On pourrait peut-être ranger les hafritt parmi les guinné de l'air. Ceux-ci, dont la conception est plus proche de l'idée de djinn que les autres guinné sont des génies qui se déplacent en volant, des sortes de génies-oiseaux dont le déplacement s'effectue progressivement, donc avec une moindre rapidité que celui des autres guinné. Ces derniers se transportent d'un endroit à un autre avec la rapidité de la pensée.

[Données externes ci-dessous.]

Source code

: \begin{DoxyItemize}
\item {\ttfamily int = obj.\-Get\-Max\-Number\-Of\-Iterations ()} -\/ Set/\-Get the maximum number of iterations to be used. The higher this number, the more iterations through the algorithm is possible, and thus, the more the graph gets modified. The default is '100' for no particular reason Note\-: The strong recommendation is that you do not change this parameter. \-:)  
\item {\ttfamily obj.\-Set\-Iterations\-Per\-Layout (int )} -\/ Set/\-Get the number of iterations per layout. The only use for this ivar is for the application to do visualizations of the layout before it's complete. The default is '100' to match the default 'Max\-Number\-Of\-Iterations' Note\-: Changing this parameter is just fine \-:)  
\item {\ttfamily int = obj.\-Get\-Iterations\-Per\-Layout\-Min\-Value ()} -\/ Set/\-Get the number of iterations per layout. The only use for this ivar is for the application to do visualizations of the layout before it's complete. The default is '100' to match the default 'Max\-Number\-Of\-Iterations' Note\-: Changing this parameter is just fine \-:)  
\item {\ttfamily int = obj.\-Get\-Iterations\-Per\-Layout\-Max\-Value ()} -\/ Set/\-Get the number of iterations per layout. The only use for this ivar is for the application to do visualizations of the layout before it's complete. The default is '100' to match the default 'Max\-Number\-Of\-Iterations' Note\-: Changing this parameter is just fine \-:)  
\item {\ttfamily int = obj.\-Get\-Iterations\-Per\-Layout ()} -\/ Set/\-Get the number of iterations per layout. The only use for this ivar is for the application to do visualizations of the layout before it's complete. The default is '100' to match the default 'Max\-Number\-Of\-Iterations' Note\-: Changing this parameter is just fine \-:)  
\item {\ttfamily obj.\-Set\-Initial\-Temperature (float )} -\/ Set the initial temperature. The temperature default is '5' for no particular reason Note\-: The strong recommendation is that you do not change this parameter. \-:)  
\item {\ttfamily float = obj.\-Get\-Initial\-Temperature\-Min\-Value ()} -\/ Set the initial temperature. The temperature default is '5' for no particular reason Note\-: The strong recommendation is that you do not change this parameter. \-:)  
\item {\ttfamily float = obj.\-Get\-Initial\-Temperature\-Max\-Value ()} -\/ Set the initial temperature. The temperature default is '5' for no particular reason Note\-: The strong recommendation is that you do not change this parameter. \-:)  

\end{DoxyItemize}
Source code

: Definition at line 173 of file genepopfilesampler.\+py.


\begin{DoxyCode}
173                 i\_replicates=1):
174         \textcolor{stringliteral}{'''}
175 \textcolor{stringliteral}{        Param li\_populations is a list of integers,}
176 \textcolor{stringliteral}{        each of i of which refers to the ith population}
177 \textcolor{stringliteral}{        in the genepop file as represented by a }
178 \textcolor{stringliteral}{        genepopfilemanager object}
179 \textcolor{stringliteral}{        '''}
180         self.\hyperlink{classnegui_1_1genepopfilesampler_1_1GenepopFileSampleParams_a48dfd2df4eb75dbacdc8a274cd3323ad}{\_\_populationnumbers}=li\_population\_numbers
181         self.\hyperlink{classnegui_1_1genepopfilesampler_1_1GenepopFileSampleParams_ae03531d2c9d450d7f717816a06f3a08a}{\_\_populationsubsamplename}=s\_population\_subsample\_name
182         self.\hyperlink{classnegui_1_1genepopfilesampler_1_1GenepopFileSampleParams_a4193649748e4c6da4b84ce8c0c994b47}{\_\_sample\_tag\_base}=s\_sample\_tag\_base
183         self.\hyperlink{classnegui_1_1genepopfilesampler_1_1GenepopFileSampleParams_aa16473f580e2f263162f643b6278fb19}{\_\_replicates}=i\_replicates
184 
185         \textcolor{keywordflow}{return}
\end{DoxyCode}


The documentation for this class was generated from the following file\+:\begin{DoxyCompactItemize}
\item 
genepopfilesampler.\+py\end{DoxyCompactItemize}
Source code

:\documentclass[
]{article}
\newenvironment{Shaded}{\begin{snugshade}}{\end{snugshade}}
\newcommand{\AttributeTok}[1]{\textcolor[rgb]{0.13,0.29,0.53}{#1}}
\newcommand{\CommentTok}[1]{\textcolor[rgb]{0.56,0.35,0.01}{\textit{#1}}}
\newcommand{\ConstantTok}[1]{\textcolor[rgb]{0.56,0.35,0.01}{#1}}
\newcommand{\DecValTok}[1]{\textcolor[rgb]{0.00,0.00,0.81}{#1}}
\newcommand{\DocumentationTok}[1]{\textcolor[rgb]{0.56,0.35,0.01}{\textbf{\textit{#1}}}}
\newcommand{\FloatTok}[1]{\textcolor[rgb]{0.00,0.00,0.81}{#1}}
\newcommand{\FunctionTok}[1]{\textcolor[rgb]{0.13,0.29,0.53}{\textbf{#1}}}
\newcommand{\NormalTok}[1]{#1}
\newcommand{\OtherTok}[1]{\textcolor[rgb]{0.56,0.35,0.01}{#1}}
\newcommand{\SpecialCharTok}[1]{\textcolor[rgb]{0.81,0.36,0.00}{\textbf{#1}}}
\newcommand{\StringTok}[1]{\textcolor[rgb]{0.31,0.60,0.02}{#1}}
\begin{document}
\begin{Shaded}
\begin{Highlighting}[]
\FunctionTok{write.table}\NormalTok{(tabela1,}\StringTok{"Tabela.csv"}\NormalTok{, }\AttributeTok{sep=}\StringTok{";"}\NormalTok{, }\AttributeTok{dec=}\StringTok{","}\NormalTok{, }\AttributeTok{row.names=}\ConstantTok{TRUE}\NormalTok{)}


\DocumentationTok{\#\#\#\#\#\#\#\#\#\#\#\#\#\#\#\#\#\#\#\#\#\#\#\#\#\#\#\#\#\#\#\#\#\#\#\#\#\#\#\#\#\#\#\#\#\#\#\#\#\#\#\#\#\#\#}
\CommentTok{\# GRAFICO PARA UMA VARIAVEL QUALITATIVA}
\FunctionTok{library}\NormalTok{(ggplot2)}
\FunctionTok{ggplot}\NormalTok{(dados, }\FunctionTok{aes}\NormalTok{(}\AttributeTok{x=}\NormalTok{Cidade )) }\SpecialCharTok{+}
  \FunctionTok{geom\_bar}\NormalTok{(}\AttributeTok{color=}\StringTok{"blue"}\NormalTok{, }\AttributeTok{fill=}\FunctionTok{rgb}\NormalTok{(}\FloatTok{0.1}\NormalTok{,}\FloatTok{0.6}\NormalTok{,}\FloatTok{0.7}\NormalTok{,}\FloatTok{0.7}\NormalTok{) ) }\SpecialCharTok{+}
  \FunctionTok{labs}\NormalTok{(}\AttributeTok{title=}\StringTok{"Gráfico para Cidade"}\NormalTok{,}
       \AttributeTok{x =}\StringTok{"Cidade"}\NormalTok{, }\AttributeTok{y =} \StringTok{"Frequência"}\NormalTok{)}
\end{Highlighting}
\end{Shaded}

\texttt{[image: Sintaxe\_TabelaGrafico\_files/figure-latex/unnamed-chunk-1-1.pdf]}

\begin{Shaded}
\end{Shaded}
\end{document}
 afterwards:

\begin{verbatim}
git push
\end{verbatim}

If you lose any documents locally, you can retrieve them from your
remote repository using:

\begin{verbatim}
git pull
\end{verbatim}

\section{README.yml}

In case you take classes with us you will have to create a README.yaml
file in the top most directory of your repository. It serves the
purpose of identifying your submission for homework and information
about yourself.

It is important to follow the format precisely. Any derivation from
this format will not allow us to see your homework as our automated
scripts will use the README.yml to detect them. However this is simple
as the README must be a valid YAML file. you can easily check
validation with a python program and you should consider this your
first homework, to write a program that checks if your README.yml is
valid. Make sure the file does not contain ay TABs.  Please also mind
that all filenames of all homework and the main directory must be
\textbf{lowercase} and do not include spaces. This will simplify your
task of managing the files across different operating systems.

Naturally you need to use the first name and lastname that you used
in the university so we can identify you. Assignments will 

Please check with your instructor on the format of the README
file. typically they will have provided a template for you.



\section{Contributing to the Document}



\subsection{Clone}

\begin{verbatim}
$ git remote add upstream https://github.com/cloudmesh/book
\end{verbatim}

3° Guinné du feu.—Comme guinné du feu, je ne vois guère à citer que les taloguina. Dans les contes autres que celui de ce nom on voit des guinné vomir le feu (V. Le konkoma) se transformer en torche ardente (V. Service de nuit); mais le feu n'est pas leur essence même et ils ne vivent pas en lui comme dans un élément indispensable à leur existence [76].

Note 76:[ (retour) ] Les blissi-ou se présentent souvent sous l'aspect d'une boule de feu mais il y a lieu de ne considérer cet aspect que comme un déguisement passager. Même observation pour la Mort dans le conte agni de Delafosse (op. cit.)

4° Guinné de l'eau: Ils portent les noms de guiloguina en malinké, de faro chez les Bambara; de mounou chez les Torodo, de moutâné rouha chez les Haoussa, d'arikouna dyini chez les Dyerma et de diandiam chez les Peuhl. Il y a en outre le démon des rapides de Soutadounou (v. le conte de ce titre) et le caïman Goloksalah guinné des rapides de la Falémé (v. Bérenger-Féraud).

Ce sont eux qui submergent les barques, rongent les cadavres des noyés et provoquent les inondations. Lorsque Kayes fut inondé en 1905, on dit que le faro du Sénégal se vengeait de ce qu'on lui avait capturé un de ses enfants; que celui-ci se trouvait dans la citerne de la Délégation sur le plateau, et qu'elle tentait d'aller l'y reprendre.

Ces guinné ne sont pas toujours malfaisants, et rendent parfois service aux hommes, semblables en cela aux autres guinné.

ANIMAUX-GUINNÉ

Parmi les guinné, certains ont pour forme normale la forme animale. Il y a lieu de les distinguer de ceux qui ne prennent cette forme qu'accidentellement et en vue d'un but à réaliser. Je citerai dans cette catégorie des animaux-guinné: Niabardi Dallo le caïman, Ninguinanga le boa et le lièvre de Féna. (A. S. Niânyi), l'hyène du conte de Binanmbé, le lièvre de Le lièvre et le dioula, le serpent Minimini, le cheval de nuit, le ouârasa le bayéni (Mauvais Gardien) les hyènes du conte «D'où vient le soleil», celles qui gardent les métaux précieux (conte du Rapt des métaux), l'éléphant Mamadi Bâ (Molo), l'hyène qui renseigne le roi Dinah (Lanrezac op. cit.) le caïman Goloksalah (B.-F.) le charognard de Fatouma Siguinné; l'hyène et le lion gardiens de la morale; les enfants animaux de la reine des guinné (Hammat et Mandiaye) etc., etc.

Ces animaux-guinné perdent, lorsqu'ils figurent dans les contes, les caractéristiques conventionnelles que les fables leur attribuent d'une façon invariable. Le pleureur perd sa turbulence et ses instincts malfaisants pour devenir secourable (v. La femme enceinte). L'hyène n'est plus un animal grotesque, avide et couard mais un sage gardien des talismans (Binanmbé). Ce sont donc en réalité des guinné sous forme animale et non des animaux ayant la puissance surnaturelle des guinné.